%%

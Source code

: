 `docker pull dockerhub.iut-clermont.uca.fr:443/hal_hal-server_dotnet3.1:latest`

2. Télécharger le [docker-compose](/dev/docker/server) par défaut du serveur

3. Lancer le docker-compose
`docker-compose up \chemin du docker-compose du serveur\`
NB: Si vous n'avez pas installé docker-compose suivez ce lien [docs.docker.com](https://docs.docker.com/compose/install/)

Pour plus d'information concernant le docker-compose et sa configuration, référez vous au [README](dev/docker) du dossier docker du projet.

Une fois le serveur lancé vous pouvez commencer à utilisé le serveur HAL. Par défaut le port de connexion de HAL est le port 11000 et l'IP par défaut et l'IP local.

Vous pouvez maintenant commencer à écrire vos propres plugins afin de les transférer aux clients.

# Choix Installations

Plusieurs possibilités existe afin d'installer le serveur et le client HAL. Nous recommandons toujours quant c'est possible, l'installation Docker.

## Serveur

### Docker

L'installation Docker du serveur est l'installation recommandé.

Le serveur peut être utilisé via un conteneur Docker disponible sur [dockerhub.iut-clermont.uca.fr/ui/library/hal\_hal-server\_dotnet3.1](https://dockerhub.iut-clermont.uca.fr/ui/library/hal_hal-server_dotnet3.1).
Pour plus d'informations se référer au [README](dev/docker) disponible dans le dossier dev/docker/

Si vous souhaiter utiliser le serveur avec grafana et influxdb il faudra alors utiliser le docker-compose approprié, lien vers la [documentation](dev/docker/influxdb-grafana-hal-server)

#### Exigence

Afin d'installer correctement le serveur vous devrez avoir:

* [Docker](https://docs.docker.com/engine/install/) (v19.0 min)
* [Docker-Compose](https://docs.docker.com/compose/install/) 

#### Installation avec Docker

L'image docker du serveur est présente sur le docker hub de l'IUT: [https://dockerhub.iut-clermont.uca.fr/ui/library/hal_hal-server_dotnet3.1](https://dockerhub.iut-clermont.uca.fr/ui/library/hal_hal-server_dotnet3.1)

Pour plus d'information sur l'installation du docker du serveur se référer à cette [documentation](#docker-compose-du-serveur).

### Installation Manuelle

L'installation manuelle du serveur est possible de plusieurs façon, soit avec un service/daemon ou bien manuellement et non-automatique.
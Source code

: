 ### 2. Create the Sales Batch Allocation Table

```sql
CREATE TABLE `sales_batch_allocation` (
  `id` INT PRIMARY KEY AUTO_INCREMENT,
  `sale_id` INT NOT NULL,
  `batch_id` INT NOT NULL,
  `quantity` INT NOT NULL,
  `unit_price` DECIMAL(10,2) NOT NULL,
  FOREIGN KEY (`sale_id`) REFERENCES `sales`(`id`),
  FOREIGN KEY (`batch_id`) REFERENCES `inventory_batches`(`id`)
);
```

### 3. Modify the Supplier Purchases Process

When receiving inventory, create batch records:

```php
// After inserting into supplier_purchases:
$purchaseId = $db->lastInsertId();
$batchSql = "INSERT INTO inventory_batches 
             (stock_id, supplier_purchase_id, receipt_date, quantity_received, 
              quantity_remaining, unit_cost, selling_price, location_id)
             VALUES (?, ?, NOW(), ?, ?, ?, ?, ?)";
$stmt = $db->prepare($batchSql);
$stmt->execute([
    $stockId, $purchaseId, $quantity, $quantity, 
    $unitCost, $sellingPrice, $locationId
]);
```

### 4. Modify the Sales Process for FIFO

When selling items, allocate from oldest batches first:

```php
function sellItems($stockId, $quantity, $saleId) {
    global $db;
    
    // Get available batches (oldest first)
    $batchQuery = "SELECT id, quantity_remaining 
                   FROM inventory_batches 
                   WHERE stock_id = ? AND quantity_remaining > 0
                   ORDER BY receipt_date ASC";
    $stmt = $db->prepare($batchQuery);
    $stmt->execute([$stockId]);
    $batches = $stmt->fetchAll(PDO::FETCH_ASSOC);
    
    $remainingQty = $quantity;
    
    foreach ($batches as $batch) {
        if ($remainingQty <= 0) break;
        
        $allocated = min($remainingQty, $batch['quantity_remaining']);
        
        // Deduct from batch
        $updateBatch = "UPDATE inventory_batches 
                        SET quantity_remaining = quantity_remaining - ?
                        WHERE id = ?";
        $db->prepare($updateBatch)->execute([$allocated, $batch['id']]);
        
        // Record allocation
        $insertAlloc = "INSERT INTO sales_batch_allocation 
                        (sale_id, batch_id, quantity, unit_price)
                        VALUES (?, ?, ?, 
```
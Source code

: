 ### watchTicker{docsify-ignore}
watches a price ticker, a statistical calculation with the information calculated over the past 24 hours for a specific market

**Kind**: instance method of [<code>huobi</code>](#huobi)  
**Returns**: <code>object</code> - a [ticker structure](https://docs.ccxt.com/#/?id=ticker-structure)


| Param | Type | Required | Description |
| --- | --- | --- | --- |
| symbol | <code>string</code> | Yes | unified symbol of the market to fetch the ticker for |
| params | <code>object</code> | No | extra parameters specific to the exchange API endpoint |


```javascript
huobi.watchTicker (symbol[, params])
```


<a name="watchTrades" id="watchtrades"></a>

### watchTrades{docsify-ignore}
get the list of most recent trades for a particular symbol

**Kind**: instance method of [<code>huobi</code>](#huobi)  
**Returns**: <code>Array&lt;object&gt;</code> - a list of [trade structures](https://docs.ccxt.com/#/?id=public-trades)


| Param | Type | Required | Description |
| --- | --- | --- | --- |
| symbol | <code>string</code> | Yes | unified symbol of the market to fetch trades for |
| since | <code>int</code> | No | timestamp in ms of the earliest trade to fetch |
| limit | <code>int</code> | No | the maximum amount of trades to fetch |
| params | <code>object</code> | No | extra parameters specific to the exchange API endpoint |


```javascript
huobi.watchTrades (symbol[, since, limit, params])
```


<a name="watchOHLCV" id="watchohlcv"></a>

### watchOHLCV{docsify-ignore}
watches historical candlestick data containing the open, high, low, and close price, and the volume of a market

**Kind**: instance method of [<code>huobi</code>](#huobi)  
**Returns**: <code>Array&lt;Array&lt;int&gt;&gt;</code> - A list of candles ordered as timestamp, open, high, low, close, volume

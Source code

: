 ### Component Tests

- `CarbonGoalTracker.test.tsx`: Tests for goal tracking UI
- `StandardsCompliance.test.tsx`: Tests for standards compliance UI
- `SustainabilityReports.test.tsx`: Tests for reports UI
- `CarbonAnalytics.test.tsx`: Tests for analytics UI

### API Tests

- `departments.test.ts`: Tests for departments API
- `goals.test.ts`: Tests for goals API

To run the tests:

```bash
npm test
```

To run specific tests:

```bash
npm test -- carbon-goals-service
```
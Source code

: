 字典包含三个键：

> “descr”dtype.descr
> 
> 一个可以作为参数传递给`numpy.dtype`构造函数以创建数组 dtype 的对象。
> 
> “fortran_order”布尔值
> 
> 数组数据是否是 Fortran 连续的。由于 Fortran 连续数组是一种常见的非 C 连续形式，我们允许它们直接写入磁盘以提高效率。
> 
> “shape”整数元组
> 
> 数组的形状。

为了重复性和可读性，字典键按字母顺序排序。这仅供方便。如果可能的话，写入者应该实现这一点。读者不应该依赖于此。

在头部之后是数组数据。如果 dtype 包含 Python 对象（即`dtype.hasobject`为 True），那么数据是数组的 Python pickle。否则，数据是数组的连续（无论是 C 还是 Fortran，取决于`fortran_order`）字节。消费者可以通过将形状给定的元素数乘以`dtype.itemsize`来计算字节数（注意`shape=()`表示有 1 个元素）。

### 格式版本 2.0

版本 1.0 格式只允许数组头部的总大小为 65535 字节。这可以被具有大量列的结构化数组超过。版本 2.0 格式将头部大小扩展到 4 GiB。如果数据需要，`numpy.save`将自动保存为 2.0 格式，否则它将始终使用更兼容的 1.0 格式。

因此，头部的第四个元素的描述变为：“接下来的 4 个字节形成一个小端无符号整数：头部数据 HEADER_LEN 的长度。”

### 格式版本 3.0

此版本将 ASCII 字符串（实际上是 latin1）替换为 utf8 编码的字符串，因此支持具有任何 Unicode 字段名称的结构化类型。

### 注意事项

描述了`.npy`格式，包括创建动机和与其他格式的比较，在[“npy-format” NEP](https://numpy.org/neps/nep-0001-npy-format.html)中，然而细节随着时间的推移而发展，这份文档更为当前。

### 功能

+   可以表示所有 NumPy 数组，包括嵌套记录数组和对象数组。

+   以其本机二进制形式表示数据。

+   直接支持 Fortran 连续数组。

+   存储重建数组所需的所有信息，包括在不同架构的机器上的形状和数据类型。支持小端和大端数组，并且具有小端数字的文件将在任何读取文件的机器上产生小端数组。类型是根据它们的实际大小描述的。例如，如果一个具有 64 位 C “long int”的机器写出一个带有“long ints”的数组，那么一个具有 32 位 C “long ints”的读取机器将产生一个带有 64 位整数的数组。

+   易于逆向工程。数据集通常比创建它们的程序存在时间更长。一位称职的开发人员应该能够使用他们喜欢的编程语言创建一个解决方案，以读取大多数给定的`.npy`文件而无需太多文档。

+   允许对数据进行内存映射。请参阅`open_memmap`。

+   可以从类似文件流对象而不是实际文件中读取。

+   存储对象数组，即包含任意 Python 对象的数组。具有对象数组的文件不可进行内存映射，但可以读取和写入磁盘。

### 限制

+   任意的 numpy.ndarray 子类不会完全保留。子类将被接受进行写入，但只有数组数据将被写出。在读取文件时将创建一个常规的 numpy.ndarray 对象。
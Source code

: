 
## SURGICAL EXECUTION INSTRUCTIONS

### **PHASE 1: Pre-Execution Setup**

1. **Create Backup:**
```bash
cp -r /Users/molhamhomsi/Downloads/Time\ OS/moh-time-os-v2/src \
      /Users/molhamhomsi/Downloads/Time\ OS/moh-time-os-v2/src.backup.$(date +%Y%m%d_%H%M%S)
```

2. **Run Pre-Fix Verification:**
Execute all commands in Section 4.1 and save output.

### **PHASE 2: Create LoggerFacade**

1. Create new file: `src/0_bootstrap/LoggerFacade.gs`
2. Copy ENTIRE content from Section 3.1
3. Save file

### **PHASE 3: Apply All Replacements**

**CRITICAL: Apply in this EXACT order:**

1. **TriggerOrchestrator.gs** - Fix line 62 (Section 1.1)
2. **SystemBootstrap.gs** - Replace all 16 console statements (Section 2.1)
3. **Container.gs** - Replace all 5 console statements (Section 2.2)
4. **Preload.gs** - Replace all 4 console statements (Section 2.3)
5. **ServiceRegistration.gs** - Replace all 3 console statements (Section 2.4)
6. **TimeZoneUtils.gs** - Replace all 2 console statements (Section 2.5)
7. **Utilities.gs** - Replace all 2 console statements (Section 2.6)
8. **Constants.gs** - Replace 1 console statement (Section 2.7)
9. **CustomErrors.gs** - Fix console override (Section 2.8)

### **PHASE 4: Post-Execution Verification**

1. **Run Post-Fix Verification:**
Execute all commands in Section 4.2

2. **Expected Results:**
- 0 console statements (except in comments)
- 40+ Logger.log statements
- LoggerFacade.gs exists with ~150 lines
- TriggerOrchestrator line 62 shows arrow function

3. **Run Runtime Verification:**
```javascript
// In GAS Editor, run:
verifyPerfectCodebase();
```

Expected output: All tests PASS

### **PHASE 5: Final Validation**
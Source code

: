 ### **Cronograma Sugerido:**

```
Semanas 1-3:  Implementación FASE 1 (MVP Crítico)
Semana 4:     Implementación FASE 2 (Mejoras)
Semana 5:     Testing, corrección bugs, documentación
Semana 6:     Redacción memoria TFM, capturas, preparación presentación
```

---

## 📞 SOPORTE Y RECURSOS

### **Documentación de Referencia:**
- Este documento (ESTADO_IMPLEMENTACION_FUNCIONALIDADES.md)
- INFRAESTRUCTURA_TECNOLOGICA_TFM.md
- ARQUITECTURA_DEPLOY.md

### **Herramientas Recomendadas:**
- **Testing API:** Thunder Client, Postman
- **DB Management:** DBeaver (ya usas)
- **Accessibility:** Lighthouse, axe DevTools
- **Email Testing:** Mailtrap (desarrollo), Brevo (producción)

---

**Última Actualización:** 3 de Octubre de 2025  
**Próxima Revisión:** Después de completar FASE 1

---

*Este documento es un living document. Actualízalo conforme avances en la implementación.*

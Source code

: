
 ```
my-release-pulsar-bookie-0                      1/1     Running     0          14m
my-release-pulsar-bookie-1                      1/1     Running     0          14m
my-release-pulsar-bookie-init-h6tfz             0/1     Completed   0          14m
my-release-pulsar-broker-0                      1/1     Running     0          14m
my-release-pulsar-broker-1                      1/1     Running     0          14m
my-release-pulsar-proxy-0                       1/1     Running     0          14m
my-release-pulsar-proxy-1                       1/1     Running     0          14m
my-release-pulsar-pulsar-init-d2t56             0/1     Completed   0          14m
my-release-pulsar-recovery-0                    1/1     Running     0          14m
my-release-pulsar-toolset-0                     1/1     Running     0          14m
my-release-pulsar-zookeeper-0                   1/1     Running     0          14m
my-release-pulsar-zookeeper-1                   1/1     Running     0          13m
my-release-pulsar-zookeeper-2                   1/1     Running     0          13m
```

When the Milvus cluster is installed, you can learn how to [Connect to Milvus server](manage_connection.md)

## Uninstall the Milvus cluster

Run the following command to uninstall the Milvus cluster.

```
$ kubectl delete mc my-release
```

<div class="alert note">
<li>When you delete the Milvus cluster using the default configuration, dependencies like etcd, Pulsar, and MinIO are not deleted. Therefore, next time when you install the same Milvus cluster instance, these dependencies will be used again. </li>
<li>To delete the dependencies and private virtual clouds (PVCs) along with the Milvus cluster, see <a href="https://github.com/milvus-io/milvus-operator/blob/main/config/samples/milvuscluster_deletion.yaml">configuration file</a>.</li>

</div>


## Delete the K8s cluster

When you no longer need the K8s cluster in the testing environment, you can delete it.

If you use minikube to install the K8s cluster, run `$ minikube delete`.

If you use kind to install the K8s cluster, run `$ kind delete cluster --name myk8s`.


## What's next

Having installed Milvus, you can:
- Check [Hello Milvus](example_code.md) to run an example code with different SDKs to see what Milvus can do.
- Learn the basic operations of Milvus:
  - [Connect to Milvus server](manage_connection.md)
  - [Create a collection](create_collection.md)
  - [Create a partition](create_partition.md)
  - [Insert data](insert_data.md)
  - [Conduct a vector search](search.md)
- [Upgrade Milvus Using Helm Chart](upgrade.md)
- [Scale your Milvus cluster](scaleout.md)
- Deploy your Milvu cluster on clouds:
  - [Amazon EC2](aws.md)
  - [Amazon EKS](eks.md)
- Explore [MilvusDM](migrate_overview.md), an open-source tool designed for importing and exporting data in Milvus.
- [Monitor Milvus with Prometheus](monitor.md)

%%

What the task requires: Working from the entries above, filter out every line that lacks "init" and copy what remains.

Response:
my-release-pulsar-bookie-init-h6tfz             0/1     Completed   0          14m
my-release-pulsar-pulsar-init-d2t56             0/1     Completed   0          14m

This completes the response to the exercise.